Wednesday, January 17, 2007

Work for 4 months, get paid for 16

...nice work if you can get it.

The Edmonton Public School Board recently dismissed their new Superintendent, Lyall Thomson (left), after less than four and a half months on the job.

Mr. Thomson smartly negotiated (for him, not for taxpayers) an escape clause in his employment contract that allows either side to terminate the contract with no-fault being assigned.

In the case that he pulls the chute, he has to give six months notice.

In the case the public school board exercises the clause, they have to give 365 days notice or severance in lieu.

With no notice given by the school board, Mr. Thomson now receives 365 days worth of severance, totalling his one year salary of $179,000.

So the Edmonton Public School Board has not only paid Mr. Thompson $64,734.25 for his little over four months of work, but now will pay him an additional $179,000 to leave.

Totalling $243,734.25.

That's pretty generous pay for so little work.

In fact...

It works out to:
$55,394.18 per month or
$2,738.59 per work day (assuming he didn't work weekends or stat holidays) or
$342.32 per work hour (assuming 5 day work weeks and 8 hour work days)

And just to rub some salt in the taxpayer wound, the no-fault clause doesn't allow the School Board to explain why they are even terminating him.

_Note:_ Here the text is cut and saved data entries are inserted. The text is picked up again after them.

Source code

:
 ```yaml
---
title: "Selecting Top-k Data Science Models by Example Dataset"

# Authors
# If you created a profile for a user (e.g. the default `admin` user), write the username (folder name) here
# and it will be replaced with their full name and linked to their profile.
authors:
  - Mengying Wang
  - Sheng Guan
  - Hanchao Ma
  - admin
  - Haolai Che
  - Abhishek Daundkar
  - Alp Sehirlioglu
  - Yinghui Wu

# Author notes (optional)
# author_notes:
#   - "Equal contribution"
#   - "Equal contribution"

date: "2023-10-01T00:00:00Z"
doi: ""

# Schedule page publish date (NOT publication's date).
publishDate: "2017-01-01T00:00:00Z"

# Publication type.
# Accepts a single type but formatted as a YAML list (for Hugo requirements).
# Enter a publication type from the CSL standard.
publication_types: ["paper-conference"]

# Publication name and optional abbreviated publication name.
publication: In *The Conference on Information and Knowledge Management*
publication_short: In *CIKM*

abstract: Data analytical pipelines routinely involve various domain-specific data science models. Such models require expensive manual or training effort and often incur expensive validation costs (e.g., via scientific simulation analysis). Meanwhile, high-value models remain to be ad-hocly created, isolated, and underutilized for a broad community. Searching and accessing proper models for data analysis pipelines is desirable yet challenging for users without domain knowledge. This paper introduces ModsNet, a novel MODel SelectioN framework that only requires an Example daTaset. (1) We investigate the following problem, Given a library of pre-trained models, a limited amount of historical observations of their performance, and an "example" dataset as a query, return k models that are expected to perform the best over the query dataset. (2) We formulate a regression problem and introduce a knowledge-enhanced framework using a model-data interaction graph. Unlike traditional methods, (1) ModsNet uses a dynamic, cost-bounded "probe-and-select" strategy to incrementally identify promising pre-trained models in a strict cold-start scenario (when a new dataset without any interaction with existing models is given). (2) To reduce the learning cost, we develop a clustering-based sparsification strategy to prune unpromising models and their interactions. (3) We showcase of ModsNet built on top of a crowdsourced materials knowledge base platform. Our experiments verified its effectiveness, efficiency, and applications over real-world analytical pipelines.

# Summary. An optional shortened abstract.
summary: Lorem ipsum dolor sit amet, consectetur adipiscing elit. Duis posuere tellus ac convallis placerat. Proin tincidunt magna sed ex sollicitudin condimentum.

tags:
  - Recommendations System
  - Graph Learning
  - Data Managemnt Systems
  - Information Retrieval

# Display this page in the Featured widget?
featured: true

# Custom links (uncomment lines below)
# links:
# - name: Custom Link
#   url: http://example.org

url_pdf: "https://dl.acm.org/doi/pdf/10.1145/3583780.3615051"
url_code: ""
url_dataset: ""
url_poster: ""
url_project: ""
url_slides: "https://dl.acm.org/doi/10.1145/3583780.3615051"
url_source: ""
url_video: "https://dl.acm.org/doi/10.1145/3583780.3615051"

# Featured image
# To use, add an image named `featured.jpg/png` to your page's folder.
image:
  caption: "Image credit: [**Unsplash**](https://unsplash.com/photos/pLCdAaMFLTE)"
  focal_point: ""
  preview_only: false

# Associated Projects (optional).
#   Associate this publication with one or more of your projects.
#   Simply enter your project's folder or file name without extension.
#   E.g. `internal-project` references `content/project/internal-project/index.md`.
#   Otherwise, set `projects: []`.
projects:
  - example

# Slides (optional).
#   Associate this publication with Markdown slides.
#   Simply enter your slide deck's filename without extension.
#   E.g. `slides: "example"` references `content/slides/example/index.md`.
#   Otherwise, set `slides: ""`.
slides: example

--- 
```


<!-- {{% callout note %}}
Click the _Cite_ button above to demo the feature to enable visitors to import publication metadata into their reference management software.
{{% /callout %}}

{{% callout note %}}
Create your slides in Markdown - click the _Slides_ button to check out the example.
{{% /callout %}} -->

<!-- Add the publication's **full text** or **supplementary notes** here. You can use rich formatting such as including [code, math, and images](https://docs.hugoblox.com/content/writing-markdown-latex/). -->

Perhaps his employment contract didn't allow it, but why didn't the school board demote this guy to "head vomit cleaner" on the custodial staff, and then give him his 365 days notice? Worst case scenario, he's the highest paid janitor in the division. Best case, he files his own 6 month notice and quits. At least taxpayers would be getting something for their extra $179,000.

Oh, and I almost forgot, the School Board paid a personnel firm, Davies Park, $77,500 in fees and disbursements to find this four-month Superintendent.